Sono in aumento i giovani che si sono fatti una famiglia e che a causa di disavventure economiche e/o personali, hanno dovuto fare ritorno dai genitori
La chiamano generazione boomerang. Una nuova generazione composta da figli che, dopo la formazione, hanno lasciato il nido per guadagnarsi la propria indipendenza grazie al lavoro che li porta altrove. Giovani che si sono anche fatti una famiglia tutta loro, sino al (brutto) giorno in cui, a causa di disavventure economiche e/o personali, hanno dovuto fare ritorno dai genitori. E, come è facile immaginare, a quel punto condividere i locali dei tempi che furono (della fanciullezza e dell’adolescenza, spesso rimasti intatti quasi fossero musei) con gli anziani genitori si rivela impresa tutt’altro che facile. Perché per chi riapre la porta di casa al ‘reduce’ spesso è come se il figlio non fosse mai del tutto cresciuto. Così, in taluni casi, i genitori tornano ad esercitare un controllo indesiderato e inadeguato con domande nutrite dalle vecchie apprensioni: esci? dove vai? a che ora torni? con chi passi la serata?
Questo (imprevisto, indesiderato, ma obbligato) rientro a casa è un fenomeno sociale in aumento un po’ ovunque, anche in Svizzera. Una recente inchiesta del quotidiano ‘Le Temps’ lo ha evidenziato.
Il motivo? Più di uno. Sulla generazione boomerang si sommano diverse fragilità. La principale – e anche la più classica – è quella di carattere economico, dovuta alla perdita del posto di lavoro o al provento del lavoro non più sufficiente per sbarcare il lunario, quando le economie domestiche diventano due perché la coppia si divide. Le separazioni e i divorzi, lo si sa, sono in aumento e siamo a un matrimonio a pezzi su due.

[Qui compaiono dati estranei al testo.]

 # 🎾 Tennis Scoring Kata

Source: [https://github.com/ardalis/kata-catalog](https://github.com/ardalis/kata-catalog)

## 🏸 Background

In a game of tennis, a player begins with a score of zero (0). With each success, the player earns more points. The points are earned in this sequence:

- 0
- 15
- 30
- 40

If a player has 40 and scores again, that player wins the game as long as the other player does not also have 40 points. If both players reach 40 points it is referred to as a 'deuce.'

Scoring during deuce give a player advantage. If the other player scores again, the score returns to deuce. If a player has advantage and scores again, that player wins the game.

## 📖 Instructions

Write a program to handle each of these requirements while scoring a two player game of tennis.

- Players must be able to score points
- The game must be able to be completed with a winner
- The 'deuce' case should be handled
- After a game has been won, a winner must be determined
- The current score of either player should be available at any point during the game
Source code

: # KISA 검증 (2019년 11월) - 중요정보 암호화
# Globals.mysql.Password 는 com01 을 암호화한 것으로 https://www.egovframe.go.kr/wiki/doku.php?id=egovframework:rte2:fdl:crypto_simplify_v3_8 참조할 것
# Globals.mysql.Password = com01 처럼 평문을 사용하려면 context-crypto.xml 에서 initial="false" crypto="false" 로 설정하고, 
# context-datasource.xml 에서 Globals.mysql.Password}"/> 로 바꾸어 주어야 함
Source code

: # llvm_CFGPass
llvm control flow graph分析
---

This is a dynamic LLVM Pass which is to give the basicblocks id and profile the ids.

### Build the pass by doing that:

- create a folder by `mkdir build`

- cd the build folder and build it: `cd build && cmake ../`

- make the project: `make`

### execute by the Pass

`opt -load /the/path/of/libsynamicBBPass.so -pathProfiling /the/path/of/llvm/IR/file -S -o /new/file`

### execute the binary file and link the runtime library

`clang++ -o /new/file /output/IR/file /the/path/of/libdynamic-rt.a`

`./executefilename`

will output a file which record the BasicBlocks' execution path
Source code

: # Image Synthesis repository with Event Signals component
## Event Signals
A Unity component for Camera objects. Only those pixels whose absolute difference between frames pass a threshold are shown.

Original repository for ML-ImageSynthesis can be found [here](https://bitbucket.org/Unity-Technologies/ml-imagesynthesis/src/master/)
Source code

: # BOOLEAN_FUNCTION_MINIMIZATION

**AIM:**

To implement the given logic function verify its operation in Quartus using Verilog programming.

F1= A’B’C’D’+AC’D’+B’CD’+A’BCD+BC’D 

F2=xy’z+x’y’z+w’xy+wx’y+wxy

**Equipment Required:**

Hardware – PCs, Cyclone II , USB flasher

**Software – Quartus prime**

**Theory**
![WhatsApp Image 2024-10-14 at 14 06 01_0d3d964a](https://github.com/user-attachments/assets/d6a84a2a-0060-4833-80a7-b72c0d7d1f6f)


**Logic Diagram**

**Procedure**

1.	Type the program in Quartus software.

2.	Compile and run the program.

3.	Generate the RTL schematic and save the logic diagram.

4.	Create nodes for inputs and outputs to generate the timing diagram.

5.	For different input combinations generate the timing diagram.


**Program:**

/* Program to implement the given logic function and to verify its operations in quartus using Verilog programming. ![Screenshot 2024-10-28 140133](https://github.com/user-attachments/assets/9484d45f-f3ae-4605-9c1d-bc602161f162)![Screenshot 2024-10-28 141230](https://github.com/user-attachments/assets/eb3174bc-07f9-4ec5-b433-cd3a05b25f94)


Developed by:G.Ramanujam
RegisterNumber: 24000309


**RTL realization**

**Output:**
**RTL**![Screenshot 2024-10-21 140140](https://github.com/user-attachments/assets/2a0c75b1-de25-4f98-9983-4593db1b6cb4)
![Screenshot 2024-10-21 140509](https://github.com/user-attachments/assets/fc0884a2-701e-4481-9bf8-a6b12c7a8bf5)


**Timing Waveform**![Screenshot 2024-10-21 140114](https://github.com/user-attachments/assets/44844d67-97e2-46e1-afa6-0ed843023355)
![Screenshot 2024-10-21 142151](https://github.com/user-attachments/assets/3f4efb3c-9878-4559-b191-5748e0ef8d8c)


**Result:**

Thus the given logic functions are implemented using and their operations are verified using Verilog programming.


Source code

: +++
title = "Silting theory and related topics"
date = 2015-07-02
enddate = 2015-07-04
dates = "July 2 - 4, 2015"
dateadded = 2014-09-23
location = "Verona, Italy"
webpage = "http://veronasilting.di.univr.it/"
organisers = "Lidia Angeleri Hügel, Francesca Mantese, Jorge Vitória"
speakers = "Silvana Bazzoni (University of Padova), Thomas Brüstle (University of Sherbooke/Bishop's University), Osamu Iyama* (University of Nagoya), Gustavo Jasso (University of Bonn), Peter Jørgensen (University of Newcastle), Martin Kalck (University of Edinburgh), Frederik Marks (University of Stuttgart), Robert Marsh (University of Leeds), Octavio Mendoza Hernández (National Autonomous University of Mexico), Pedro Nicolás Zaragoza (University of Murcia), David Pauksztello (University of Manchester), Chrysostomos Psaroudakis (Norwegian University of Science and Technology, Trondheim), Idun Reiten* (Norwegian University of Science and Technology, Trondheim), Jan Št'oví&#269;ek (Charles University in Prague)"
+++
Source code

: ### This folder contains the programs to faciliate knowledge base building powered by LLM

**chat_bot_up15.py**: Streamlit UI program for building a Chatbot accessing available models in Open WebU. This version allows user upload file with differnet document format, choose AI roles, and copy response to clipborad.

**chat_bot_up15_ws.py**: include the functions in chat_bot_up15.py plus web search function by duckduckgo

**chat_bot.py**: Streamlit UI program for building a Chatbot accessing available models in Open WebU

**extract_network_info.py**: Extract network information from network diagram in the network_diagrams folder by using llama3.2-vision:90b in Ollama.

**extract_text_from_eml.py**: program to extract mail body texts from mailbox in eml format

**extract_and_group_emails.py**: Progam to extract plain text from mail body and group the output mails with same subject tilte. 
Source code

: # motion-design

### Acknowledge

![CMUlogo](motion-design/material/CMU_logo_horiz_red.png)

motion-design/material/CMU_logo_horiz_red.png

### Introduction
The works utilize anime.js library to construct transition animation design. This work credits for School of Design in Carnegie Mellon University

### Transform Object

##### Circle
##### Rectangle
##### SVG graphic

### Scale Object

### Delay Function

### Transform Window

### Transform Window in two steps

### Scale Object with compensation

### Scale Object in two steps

Inciampi della vita che possono anche farti ritrovare quasi al verde e portarti a decidere di tornare sui tuoi passi fra i sicuri e più economici (!) muri di casa. Non da ultimo il rientro è favorito anche dal fatto che in certe città i costi dell’alloggio sono alti e tutto fila liscio finché si lavora in due, ma poi...
Dato pure nuovo, a detta di ‘Le Temps’, è l’età di chi bussa al vecchio focolare. Si tratta di persone sempre più mature (sui 40/50 anni) che già ci hanno impiegato del tempo prima di decollare e che hanno formato famiglia solo dopo i trenta. Così anche l’età di chi ritorna pesa sul boomerang perché le abitudini prese devono combaciare con quelle di genitori avviati verso la terza età e non è sempre il caso.
Una fotografia sociale, quella proposta dal quotidiano romando, che ci presenta infine anche un altro dato: che a farne le spese e a trasformarsi in generazione boomerang sono più facilmente le classi sociali meno abbienti che, probabilmente, non riescono a dare una mano per tenere a galla chi va sott’acqua per poi magari riemergere.
L’aspetto positivo di questo fenomeno (volendo vedere il bicchiere mezzo pieno) è quello della riscoperta del nucleo familiare, degli affetti, che alla fin fine è ciò che conta nella vita. Un porto a cui approdare nella bufera anche se, come detto, la famiglia lasciata anni prima e quella che si ritrova anni dopo non è più la stessa. Perché ciascuno evolve e invecchia.
Sarebbe bello sapere, ma questo dato manca, quanti rimangono poi definitivamente a casa dei genitori e quanti – dopo aver ritrovato un equilibrio economico – sono poi pronti a rifare fagotto dopo qualche mese. Insomma, la famiglia intesa come campo base, indipendentemente dal generoso stato sociale, resta sempre un approdo sicuro per chi ce l’ha.
Una sorta di assicurazione contro ogni rischio. La sola gratuita e qui sta il suo bello.